IFA National Livestock Vice Chair Declan Hanrahan said direct supports for suckler and beef farmers must be the priority for the Minister for Agriculture in next week’s Budget.
He said the National Beef Welfare Scheme announced by the Minister to replace the BEEPs has been a huge disappointment. It’s underfunded and includes measures with 100% leakage of monies to service providers.
This scheme must be revisited and the IBR testing component removed and replaced with practical measures that add value to the farm without interfering with the marketing of our animals for this year.
“The funding for this scheme for next year must be increased in Budget 2024 to deliver €300/cow when combined with the SCEP and be based on measures that add value on our farms while minimising leakage of the monies,” he said.
Turning to the SCEP scheme, the IFA National Livestock Vice Chair said the Minister for Agriculture must align the genotyping costs for suckler farmers in the scheme with those in the National Genotyping Programme.
He said partaking in the National Genotyping Programme for suckler farmers would simplify the genotyping aspect of the SCEP programme for 2024, facilitating genotyping of calves at birth to meet the genotype requirement however the Minister must do more on the costs for suckler farmers in the programme.

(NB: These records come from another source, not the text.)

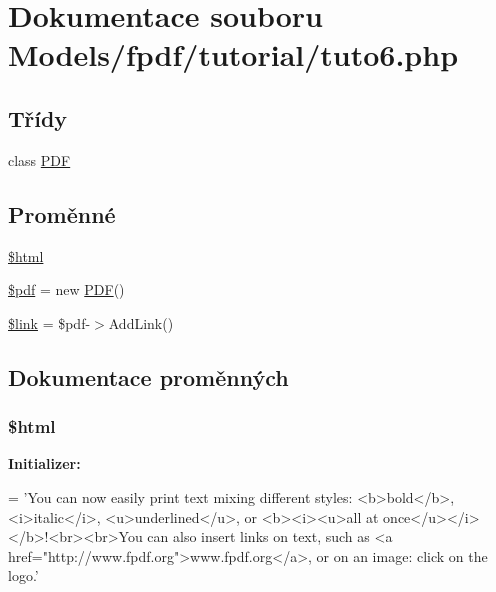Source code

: \hypertarget{tuto6_8php}{\section{Dokumentace souboru Models/fpdf/tutorial/tuto6.php}
\label{tuto6_8php}
}
\subsection*{Třídy}
\begin{DoxyCompactItemize}
\item 
class \hyperlink{class_p_d_f}{P\-D\-F}
\end{DoxyCompactItemize}
\subsection*{Proměnné}
\begin{DoxyCompactItemize}
\item 
\hyperlink{tuto6_8php_a6f96e7fc92441776c9d1cd3386663b40}{\$html}
\item 
\hyperlink{tuto6_8php_a964ee5ee597c515cbb4dad2f14054cb4}{\$pdf} = new \hyperlink{class_p_d_f}{P\-D\-F}()
\item 
\hyperlink{tuto6_8php_a5d346e31b75d916e3bac9cb193bfc97f}{\$link} = \$pdf-\/$>$Add\-Link()
\end{DoxyCompactItemize}


\subsection{Dokumentace proměnných}
\hypertarget{tuto6_8php_a6f96e7fc92441776c9d1cd3386663b40}{
\subsubsection[{\$html}]{\setlength{\rightskip}{0pt plus 5cm}\$html}}\label{tuto6_8php_a6f96e7fc92441776c9d1cd3386663b40}
{\bfseries Initializer\-:}
\begin{DoxyCode}
= \textcolor{stringliteral}{'You can now easily print text mixing different styles: <b>bold</b>, <i>italic</i>,}
\textcolor{stringliteral}{<u>underlined</u>, or <b><i><u>all at once</u></i></b>!<br><br>You can also insert links on}
\textcolor{stringliteral}{text, such as <a href="http://www.fpdf.org">www.fpdf.org</a>, or on an image: click on the logo.'}
\end{DoxyCode}


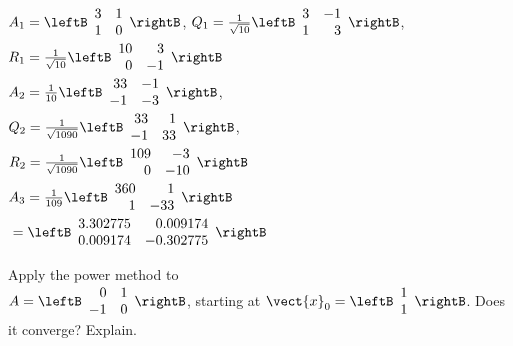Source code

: \begin{multicols}{2}
\begin{ex}
\begin{sol}
\begin{enumerate}[label={\alph*.}]
$A_{1} = \leftB \begin{array}{rr}
3 & 1 \\
1 & 0
\end{array}\rightB$, $Q_{1} = \frac{1}{\sqrt{10}}\leftB \begin{array}{rr}
3 & -1 \\
1 & 3
\end{array}\rightB$, $R_{1} = \frac{1}{\sqrt{10}}\leftB \begin{array}{rr}
10 & 3 \\
0 & -1
\end{array}\rightB$ \\
$A_{2} = \frac{1}{10}\leftB \begin{array}{rr}
33 & -1 \\
-1 & -3
\end{array}\rightB$, \\ $Q_{2} = \frac{1}{\sqrt{1090}}\leftB \begin{array}{rr}
33 & 1 \\
-1 & 33
\end{array}\rightB$, \\ $R_{2} = \frac{1}{\sqrt{1090}}\leftB \begin{array}{rr}
109 & -3 \\
0 & -10
\end{array}\rightB$ \\
$A_{3} = \frac{1}{109}\leftB \begin{array}{rr}
360 & 1 \\
1 & -33
\end{array}\rightB$ \\ ${} = \leftB \begin{array}{rr}
3.302775 & 0.009174 \\
0.009174 & -0.302775
\end{array}\rightB$

\end{enumerate}
\end{sol}
\end{ex}

\begin{ex}
Apply the power method to \\ $A = \leftB \begin{array}{rr}
0 & 1 \\
-1 & 0
\end{array}\rightB$, starting at $\vect{x}_{0} = \leftB \begin{array}{rr}
1 \\
1 
\end{array}\rightB$. Does it converge? Explain.
\end{ex}




\end{multicols}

Declan Hanrahan said he would strongly advise suckler farmers in SCEP to join the National Genotype Programme to simplify meeting the requirements of SCEP but the issues around the costs for suckler farmers must be addressed.
All genotyping should be the same price but at a minimum where suckler farmers join the National Genotyping Programme they should not be charged any fees for samples tested above the SCEP requirements.
There is enormous pressure from Government on farmers to meet climate targets, with particular emphasis on reducing the age of slaughter.
To achieve any reduction in slaughter age, animal performance throughout its lifetime must be maximised, with breeding decisions in advance of this critical to the performance of the animal.
Farmers rearing calves must be supported for rearing high CBV animals by providing €100/calf for the rearing phase.
The store and finishing stage must receive direct support of €100/animal to support best practice and ensure the performance of these animals is maximised to achieve the optimum slaughter age for the animal and production system.
Declan Hanrahan said we have already seen the impact of the proposed payment for finishing farmers in NI in the marts down here and a similar payment for Irish farmers to help meet the climate targets will add value through the chain for all farmers.
“There is a huge opportunity for the Minister in the upcoming Budget to address the shortcomings in supports for suckler and beef farmers,” he said.